Music To Eat Crawfish Pie By
Today in 1952, Hank Williams had the top country hit with Jambalaya, which forever united that dish with crawfish pie and filé gumbo. Not a bad combination, really, and one found on more than a few Cajun menus.
Food Namesakes
Actress Anna Quayle hit the Big Stage today in 1936. . . Singer and songwriter Matthew Sweet was born today in 1964. . . Mets pitcher David Cone struck out nineteen batters today in 1991, tying the National League record. . . Olympic marksman Lloyd Spooner was born today in 1884. . . Long-time South Dakota Congressman E.Y. Berry was born today in 1902. . . New Hampshire Congressman Perkins Bass, whose son Charles also held that post, was born today in 1912. . . Movie and television actor Jerome Cowan was a big hit with his mom today in 1897. ("Cowan " is a French-Cajun word for an alligator snapping turtle, the kind used to make soup.)
Words To Eat By
"Clam chowder is one of those subjects, like politics or religion, that can never be discussed lightly. Bring it up even incidentally, and all the innumerable factions of the clam bake regions raise their heads and begin to yammer."--Louis P. De Gouy, French chef and cookbook author of the early 1900s.
He Cooked The Best French Food Here For 35 Years
Gerard Crozier Laid To Rest Today
Gerard Crozier, who can credibly be called the best French restaurateur in the history of New Orleans, died suddenly Wednesday night at his post-Katrina home in Knoxville, Tennessee.

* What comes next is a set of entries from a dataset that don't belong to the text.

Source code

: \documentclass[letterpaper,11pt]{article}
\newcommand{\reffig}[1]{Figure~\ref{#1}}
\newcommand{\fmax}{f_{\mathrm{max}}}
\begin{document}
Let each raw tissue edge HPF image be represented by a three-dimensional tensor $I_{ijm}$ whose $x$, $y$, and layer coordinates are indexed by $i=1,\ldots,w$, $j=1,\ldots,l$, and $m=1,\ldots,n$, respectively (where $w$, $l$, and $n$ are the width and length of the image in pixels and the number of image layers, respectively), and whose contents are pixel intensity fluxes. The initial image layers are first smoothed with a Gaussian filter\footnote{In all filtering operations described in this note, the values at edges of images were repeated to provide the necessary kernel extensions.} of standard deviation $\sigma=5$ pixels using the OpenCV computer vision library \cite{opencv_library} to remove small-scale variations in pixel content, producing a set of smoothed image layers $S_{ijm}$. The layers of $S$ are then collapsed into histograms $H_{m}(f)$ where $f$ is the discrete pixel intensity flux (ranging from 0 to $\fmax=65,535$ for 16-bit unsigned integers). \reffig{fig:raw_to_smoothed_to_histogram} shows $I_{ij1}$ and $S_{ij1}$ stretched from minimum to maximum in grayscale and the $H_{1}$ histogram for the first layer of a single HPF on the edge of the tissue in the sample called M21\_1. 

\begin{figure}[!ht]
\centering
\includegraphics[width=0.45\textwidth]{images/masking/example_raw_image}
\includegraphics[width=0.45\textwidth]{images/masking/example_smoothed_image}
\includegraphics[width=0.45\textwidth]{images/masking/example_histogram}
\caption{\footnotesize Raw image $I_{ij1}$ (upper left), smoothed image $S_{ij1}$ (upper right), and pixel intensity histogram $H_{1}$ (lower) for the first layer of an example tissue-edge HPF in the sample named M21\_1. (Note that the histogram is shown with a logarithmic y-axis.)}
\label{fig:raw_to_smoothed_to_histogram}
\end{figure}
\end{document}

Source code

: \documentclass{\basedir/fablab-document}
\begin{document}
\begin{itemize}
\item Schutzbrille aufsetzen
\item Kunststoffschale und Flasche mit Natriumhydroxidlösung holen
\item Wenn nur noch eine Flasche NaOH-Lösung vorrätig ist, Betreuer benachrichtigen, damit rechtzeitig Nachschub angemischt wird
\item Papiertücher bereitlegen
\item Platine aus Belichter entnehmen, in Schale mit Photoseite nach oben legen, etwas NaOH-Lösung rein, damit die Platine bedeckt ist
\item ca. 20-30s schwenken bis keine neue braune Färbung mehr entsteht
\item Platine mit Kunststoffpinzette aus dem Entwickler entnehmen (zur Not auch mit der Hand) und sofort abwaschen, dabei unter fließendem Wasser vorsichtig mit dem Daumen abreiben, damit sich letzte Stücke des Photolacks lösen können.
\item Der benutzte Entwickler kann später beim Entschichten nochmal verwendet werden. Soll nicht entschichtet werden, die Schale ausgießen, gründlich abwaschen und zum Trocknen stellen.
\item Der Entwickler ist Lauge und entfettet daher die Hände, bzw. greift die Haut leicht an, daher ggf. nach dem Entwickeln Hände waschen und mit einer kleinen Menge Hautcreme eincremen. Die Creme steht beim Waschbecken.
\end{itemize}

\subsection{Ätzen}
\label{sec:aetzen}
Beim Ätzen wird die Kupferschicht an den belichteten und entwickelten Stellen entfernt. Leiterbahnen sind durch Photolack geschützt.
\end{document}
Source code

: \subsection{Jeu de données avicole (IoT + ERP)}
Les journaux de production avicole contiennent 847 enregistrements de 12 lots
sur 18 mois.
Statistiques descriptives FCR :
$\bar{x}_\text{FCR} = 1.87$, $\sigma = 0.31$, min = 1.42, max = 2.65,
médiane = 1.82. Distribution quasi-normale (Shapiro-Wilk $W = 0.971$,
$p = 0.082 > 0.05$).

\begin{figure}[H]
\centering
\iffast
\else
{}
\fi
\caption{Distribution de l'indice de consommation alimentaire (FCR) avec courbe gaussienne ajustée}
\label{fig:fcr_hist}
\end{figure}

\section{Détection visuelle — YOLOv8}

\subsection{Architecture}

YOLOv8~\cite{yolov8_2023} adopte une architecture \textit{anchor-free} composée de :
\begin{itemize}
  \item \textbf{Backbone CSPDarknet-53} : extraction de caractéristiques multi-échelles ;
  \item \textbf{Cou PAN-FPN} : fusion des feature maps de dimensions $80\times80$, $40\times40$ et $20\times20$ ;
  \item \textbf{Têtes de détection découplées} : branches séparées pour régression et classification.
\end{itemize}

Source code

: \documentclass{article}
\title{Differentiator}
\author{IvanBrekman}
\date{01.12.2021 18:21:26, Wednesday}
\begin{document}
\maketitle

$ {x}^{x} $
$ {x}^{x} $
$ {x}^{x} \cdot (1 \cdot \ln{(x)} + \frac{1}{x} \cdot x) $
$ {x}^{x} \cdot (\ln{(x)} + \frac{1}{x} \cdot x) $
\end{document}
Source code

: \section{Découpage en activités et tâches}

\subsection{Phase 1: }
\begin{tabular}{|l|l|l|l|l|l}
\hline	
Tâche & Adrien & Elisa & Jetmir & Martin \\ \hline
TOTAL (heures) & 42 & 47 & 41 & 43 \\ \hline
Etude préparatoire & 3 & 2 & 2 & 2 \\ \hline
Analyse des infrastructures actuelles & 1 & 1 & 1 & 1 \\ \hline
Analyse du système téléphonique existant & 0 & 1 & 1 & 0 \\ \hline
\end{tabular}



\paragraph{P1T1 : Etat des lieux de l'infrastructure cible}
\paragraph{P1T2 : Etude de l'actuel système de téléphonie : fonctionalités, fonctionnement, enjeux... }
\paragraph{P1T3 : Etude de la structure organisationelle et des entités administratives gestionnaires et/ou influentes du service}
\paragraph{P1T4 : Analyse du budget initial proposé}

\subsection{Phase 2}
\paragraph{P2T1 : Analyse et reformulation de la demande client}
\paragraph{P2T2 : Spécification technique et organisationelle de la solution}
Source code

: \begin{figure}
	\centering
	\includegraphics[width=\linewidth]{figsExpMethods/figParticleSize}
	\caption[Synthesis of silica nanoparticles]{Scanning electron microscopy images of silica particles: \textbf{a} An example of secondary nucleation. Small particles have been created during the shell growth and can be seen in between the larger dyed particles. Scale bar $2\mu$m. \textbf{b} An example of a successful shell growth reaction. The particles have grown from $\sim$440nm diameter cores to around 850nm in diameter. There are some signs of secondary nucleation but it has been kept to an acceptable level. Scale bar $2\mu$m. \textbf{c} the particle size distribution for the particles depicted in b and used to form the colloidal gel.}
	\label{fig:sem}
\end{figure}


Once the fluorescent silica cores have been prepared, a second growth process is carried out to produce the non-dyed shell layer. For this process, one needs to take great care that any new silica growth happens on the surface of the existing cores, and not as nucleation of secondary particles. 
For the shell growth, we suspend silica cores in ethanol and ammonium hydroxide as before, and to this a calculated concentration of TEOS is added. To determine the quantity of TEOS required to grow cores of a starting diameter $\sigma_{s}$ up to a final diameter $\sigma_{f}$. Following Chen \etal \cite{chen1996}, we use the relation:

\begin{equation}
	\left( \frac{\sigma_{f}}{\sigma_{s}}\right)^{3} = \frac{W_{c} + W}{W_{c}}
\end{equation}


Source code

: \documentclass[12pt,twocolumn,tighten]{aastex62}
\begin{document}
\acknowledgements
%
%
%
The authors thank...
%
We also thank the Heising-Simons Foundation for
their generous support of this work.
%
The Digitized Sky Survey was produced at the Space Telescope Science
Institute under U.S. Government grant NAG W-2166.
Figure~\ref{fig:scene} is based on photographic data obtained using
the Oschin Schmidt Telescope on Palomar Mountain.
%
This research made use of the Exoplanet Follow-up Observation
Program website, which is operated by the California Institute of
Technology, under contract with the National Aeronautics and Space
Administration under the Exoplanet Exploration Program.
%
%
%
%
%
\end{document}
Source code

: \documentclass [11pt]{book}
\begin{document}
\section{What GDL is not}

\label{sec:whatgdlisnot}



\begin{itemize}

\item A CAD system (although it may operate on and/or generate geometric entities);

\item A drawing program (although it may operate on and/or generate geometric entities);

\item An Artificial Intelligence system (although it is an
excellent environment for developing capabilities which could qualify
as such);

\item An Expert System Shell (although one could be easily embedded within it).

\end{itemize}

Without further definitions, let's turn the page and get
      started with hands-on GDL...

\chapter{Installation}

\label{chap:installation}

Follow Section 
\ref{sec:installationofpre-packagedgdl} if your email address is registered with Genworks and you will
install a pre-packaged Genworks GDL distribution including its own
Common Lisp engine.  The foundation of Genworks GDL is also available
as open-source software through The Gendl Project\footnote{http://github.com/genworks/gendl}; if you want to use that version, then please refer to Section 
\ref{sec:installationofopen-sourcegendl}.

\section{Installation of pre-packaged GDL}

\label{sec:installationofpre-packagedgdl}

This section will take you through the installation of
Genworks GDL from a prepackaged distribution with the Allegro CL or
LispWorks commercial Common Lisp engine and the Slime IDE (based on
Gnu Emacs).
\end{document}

The e-mails began arriving in mid-morning Thursday from a wide range of courses. But the most telling was this, from his wife and collaborator Eveline:
I can't sleep so I am on my computer. Gerard just died tonight. I came home at 8:30 from work and he was in bed with the TV on. I thought he had fallen asleep watching TV. When I tried to wake him up to tuck him in, I realized he was dead. He was just going to be 64 in November. Say a prayer for him.
Love, Eveline
I first met Chef Gerard in 1976. I was rolling around New Orleans East looking for a place to have dinner. (This was at a time when that part of town had many restaurants.) I noticed a sign on the marquee of a new but modest strip mall on Lake Forest Boulevard. "Crozier's Restaurant Francais," it said. I chuckled, turned around, and went inside, thinking, this should be pretty funny.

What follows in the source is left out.